Task details: Copies of all lines containing the string "series" are needed from the data below.

Given data:
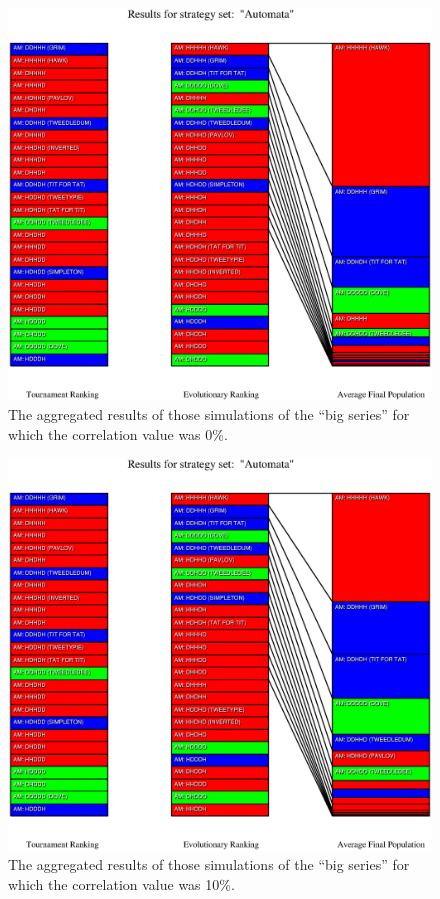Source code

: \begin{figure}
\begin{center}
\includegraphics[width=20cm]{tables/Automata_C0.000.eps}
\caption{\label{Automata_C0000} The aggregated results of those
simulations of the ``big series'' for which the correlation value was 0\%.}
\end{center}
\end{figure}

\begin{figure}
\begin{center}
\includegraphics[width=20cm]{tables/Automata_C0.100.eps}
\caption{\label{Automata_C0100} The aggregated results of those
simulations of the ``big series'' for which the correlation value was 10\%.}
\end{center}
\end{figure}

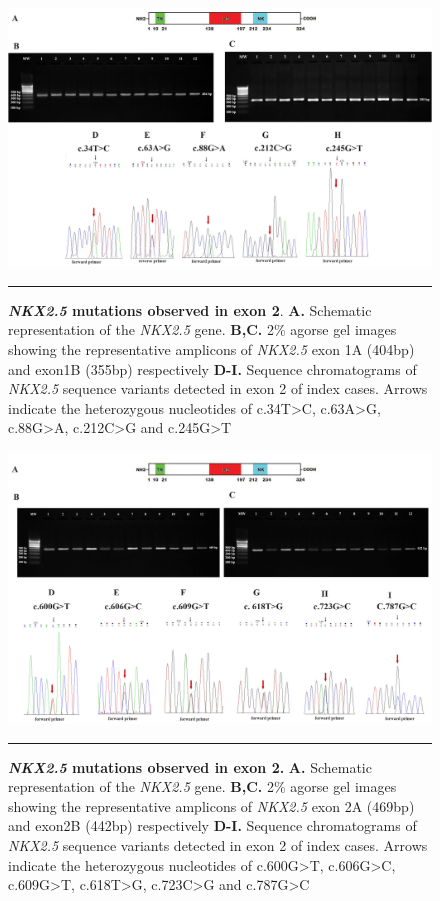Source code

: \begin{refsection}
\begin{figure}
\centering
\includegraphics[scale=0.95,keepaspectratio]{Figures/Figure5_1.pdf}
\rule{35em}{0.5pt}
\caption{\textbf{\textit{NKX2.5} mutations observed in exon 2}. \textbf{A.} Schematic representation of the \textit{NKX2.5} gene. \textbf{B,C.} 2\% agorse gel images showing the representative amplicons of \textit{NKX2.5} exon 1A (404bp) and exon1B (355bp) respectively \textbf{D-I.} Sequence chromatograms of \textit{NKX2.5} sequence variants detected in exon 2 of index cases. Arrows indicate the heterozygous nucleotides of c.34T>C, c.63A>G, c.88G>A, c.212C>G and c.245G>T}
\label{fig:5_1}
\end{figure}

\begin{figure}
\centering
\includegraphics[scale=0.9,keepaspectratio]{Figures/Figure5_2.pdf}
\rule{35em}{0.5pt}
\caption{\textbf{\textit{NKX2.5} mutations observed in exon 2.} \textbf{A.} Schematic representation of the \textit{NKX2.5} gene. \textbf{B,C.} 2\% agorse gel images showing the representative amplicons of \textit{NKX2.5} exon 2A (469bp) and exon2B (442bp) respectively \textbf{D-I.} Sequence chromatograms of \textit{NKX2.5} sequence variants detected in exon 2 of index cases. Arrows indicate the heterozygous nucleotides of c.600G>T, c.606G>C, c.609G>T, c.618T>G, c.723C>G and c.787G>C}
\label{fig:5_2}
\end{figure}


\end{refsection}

--

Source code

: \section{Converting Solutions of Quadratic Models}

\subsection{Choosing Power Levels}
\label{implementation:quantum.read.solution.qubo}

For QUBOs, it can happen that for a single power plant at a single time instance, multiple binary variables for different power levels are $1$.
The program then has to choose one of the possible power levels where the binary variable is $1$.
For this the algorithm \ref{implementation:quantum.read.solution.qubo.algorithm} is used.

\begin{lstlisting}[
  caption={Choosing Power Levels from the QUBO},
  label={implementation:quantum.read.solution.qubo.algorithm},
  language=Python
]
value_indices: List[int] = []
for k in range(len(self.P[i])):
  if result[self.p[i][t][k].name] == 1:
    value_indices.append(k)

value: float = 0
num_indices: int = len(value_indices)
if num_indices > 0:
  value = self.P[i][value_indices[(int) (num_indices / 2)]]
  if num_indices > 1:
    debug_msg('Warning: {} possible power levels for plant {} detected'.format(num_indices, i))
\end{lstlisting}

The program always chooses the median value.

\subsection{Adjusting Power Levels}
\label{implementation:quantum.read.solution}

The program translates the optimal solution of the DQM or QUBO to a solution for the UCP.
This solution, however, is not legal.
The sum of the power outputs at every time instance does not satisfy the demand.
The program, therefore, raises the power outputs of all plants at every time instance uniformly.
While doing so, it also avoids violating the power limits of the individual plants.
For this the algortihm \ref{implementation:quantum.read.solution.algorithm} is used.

Answer area:
simulations of the ``big series'' for which the correlation value was 0\%.}
simulations of the ``big series'' for which the correlation value was 10\%.}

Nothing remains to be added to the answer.